Did you read what I said in the rest of the article?  If you did, and
if you understood what I wrote, then I would think that you'd know
what my conclusions would be.  I said:

> *Of course*, experience isn't enough to prove anything, all by
> itself.  *Of course*, people's senses can deceive them.

That applies as well to my experiences as to anybody elses, including
any other charismatic Christian.  I have certainly had experiences
that affected me as deeply as the one you described.  They in
themselves don't prove anything, neither to me nor anyone else.
People can be deceived.  (I know that's true because it says so in
the Bible :-)  The experiences need to be interpreted relative to
external standards.  In this and the original articles, I have been
trying to make two points.  We are discussing why people believe in
and follow God.  My two points are:

	1) Subjective experiences that are interpreted as evidence
	   for the existance of God may be deceptive and must be
	   backed up by objective evidence.
	2) Objective evidence for God's existance doesn't really
	   matter either if it's not considered in the context of
	   how the person experiences God.  In other words, even if
	   it's true, it doesn't "connect".

Case in point:  Paul knew the scriptures very, very well.  He
understood the prophesies about the Messiah and had rejected the idea
that Jesus could be the Messiah a priori.  He was converted when his
own experiences, interpreted in light of his knowledge of the
scriptures, forced him to seriously consider the possibility that
Jesus really was who he said he was.

>> It may well be possible to construct
>> a set of doctrines that is self consistent, provable from basic
>> axioms, etc.  There may be *lots* of such sets.  It's not enough,
>> however, for a set of beliefs to just be reasonable.  Plausibility
>> isn't the same as veracity.  So how do you decide if something that's
>> reasonable is true?
>> 
>> First you look to see if the belief set, taken as is, is reasonable.
>> The fundamental tenets of Christianity have been presented many times
>> before in this forum.  Basically:
>> 
>> 	- God created the universe in general and man in particular.
>> 	- Man sinned and fell away from God.
>> 	- Jesus was born in accordance with prophesy and lived
>> 	  a sinless life.
>> 	- He gave his life and this act was sufficient to permit Man
>> 	  to be restored to fellowship with God.
>> 	- He was resurrected and ascended to be with God the Father.
>> 	- He gave the Holy Spirit to live within, guide and comfort
>> 	  all those who believe in Him.
>
>And the funny thing is, you claim all the above is reasonable.  Yet clearly
>the only possible basis for calling such things reasonable, in the absence
>of evidence, is to already believe them to be true!  And we know what that's
>called...

You didn't understand what I said, Rich.  Reasonable != true, okay?
You are responding to the above as if I were saying that since it's
possible, it must be true.  I said nothing like that.  Yes I DO claim
that the above is reasonable.  I'm suggesting that the process of
coming to believe goes something like this:

  "Okay, even though I don't really believe that Jesus is Lord, what
  if he were?  Would all of this stuff make sense?"

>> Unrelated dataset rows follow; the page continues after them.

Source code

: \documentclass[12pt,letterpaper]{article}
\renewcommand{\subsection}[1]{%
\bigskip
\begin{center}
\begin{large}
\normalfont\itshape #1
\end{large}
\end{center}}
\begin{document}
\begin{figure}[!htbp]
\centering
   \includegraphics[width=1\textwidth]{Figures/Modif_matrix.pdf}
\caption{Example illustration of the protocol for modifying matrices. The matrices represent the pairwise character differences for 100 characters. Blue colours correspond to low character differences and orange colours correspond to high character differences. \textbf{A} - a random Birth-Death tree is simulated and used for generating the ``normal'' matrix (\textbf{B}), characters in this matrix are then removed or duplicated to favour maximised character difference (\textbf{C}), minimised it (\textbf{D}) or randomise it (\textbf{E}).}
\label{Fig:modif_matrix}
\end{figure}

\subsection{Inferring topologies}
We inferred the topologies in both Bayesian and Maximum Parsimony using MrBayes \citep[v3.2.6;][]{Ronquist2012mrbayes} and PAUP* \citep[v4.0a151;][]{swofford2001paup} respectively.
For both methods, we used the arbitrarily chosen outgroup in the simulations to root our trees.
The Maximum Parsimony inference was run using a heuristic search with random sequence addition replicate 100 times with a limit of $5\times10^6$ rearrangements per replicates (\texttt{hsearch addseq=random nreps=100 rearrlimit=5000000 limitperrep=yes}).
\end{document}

That's not at all the same as saying

  "Well, I really believe this stuff, so how can I show that it's
  true?"

Is all hypothesis testing wishful thinking?  Not in MY lab...

>> I'm really not concerned about whether my faith can stand up to scrutiny
>> or not.  I'm confident that it can.
>
>So you don't bother to scrutinize, having faith that your faith would
>obviously withstand the test.

I meant to say, but didn't, "stand up to your scrutiny".  Sorry if
you misunderstood for that reason.  I'm very interested in scrutiny.
I'm looking forward, for example, to conversing with Laura.  Bottom
line: your conclusion that I don't bother to scrutinize is wrong.

>				Or, perhaps, fearful that it wouldn't.

Wrong again.  Didn't I just explicitly state that I'm not concerned?
To spell it out: I've scrutinized my own beliefs well enough that I'm
confident that they can and will stand.  I'm not afraid that you or
anybody is going to be able to blow them away.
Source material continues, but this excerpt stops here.